Gestion et traitement

Le traitement du PCS est adapté à chaque patient et à la gravité de ses symptômes. Les options vont de la prise en charge conservatrice aux procédures mini-invasives :

  • **Médicaments hormonaux :** Certains traitements hormonaux, tels que les progestatifs, peuvent aider à réduire le flux sanguin vers les veines pelviennes et à soulager la congestion [3].
  • ** Procédures mini-invasives :** il s'agit souvent des interventions de première intention privilégiées en cas de SCP symptomatique. Elles comprennent :
  • **Embolisation des veines ovariennes :** cette procédure consiste à insérer un cathéter dans les veines ovariennes ou pelviennes affectées et à déployer des spirales ou des agents sclérosants pour obstruer les veines dysfonctionnelles, redirigeant ainsi le flux sanguin vers les vaisseaux sains.

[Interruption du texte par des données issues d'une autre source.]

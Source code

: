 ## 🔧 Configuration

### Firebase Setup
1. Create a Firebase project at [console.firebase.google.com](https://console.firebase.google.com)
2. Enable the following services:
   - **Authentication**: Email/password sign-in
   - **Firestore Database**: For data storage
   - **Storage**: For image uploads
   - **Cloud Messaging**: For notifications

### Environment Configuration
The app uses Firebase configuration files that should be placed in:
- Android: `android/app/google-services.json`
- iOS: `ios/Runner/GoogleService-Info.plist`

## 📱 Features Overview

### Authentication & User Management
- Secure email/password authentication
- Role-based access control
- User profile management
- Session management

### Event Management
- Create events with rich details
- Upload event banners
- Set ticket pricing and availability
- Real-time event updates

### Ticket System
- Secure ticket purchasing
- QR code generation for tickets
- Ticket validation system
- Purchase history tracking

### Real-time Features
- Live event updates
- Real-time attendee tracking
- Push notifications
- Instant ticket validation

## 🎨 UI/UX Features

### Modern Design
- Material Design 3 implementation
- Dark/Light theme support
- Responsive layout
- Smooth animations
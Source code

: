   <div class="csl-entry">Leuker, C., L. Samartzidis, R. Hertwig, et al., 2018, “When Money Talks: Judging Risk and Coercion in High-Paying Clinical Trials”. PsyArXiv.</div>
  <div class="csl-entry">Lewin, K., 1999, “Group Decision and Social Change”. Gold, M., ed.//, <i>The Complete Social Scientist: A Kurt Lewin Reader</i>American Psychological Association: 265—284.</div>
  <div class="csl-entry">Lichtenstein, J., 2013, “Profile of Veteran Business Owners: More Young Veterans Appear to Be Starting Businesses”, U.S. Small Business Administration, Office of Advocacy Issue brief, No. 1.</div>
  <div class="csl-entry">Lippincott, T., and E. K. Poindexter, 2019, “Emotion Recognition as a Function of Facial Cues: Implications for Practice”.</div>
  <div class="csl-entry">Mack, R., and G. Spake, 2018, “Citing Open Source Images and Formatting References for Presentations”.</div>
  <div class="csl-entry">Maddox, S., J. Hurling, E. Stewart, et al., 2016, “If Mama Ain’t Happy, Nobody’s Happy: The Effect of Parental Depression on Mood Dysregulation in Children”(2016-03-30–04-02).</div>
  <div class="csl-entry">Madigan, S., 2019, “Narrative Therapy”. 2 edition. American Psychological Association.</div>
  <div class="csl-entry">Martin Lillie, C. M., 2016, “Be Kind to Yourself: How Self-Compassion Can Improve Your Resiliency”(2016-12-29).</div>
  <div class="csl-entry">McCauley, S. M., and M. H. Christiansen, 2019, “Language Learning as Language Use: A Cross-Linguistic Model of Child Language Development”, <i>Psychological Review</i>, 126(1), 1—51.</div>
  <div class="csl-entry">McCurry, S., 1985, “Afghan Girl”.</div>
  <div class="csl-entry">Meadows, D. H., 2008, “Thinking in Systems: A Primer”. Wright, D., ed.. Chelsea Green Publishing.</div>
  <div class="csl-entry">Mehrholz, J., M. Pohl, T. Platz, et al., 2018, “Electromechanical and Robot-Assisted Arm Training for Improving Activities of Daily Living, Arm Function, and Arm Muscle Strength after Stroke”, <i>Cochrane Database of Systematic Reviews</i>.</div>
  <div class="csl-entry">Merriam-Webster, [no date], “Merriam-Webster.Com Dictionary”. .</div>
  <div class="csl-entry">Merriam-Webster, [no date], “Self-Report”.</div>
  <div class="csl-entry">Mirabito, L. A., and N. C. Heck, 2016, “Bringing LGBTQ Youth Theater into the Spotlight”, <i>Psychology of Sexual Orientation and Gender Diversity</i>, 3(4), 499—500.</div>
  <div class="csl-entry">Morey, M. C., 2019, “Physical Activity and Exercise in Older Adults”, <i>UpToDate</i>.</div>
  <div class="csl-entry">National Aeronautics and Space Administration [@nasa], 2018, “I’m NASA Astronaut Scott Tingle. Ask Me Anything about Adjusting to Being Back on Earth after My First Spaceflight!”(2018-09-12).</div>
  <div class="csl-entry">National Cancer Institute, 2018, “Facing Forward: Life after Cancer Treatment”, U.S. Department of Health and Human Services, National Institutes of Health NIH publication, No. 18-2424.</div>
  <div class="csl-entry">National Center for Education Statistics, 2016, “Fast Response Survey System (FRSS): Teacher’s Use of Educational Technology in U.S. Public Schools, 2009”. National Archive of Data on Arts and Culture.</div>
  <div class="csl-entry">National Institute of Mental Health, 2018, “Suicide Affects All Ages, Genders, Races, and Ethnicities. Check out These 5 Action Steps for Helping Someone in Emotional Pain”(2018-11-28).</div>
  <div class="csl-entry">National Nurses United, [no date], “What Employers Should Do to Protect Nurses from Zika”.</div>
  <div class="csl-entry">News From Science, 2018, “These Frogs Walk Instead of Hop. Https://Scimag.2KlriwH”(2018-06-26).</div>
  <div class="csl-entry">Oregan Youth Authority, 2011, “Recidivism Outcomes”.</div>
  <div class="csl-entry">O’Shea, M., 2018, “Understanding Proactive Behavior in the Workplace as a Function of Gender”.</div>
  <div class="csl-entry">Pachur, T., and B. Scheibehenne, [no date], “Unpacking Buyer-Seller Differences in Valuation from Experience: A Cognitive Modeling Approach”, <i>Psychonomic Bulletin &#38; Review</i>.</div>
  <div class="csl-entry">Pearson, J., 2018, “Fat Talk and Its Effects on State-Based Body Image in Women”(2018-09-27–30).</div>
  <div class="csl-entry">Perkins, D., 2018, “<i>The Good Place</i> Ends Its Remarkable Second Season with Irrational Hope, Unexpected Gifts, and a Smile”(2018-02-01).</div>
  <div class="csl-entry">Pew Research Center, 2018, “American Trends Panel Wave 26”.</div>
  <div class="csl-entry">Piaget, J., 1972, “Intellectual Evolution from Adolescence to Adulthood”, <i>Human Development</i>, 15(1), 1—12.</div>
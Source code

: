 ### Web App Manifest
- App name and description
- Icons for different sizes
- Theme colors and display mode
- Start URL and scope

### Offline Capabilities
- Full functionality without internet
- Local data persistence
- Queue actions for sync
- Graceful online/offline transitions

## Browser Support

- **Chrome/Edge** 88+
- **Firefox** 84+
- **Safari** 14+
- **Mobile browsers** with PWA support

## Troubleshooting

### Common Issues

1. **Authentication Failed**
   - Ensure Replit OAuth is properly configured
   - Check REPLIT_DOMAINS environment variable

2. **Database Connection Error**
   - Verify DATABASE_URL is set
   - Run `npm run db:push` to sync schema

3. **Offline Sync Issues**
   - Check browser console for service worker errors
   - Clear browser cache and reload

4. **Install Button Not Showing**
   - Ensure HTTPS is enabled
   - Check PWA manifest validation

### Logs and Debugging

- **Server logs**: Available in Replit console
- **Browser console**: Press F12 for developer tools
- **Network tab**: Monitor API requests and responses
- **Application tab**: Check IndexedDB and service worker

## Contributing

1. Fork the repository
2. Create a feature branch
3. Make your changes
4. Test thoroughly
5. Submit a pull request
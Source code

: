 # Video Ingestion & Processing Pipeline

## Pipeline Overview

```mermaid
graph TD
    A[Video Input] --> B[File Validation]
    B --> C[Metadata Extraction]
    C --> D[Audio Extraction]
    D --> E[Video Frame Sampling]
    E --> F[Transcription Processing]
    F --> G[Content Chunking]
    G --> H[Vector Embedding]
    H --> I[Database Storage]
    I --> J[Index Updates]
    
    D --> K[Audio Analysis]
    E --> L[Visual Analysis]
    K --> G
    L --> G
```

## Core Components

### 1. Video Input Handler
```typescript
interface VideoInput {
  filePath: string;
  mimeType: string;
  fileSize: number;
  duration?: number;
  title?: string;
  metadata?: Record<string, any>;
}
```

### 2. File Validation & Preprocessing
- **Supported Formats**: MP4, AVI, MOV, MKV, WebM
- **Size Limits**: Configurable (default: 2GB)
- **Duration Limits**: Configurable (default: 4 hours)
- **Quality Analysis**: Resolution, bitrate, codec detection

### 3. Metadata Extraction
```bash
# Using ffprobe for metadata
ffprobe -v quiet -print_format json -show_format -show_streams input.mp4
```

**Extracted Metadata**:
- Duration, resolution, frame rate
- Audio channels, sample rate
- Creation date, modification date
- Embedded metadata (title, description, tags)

L'embolisation a démontré une grande efficacité pour réduire la douleur et améliorer la qualité de vie de nombreux patients [2, 3].

Conclusion

Le syndrome de congestion pelvienne est une cause importante, mais sous-estimée, de douleur pelvienne chronique chez les femmes. Sa physiopathologie complexe, sa présentation clinique variée et ses défis diagnostiques soulignent l'importance d'une approche globale de son évaluation et de sa prise en charge. Grâce aux progrès de l’imagerie diagnostique et des techniques thérapeutiques mini-invasives, des options de traitement efficaces sont disponibles pour soulager les symptômes et améliorer la qualité de vie des personnes touchées par le PCS. Une reconnaissance précoce et une intervention appropriée sont cruciales pour des résultats optimaux. Les personnes souffrant de douleurs pelviennes persistantes devraient consulter un professionnel de la santé pour un diagnostic précis et un plan de traitement personnalisé.

Références

[1] Clinique de Cleveland. (27 septembre 2022). *Syndrome de congestion pelvienne : causes, symptômes et traitement*. Extrait de [https://my.clevelandclinic.org/health/diseases/24213-pelvic-congestion-syndrome](https://my.clevelandclinic.org/health/diseases/24213-pelvic-congestion-syndrome) [2] Bałabuszek, K., Toborek, M. et Pietura, R. (2021). Aperçu complet du trouble veineux connu sous le nom de syndrome de congestion pelvienne. *Annales de médecine*, *54*(1), 22-36. Extrait de [https://pubmed.ncbi.nlm.nih.gov/34935563/](https://pubmed.ncbi.nlm.nih.gov/34935563/) [3] Stanford Health Care. (s.d.). *Syndrome de congestion pelvienne (SCP)*. Extrait de [https://stanfordhealthcare.org/medical-conditions/womens-health/pelvic-congestion.html](https://stanfordhealthcare.org/medical-conditions/womens-health/pelvic-congestion.html)

Relu par: INVAMED Medical

Ce contenu est destiné à la formation des professionnels de santé et ne constitue pas un avis médical. Consultez toujours les recommandations cliniques et la notice d'utilisation du produit.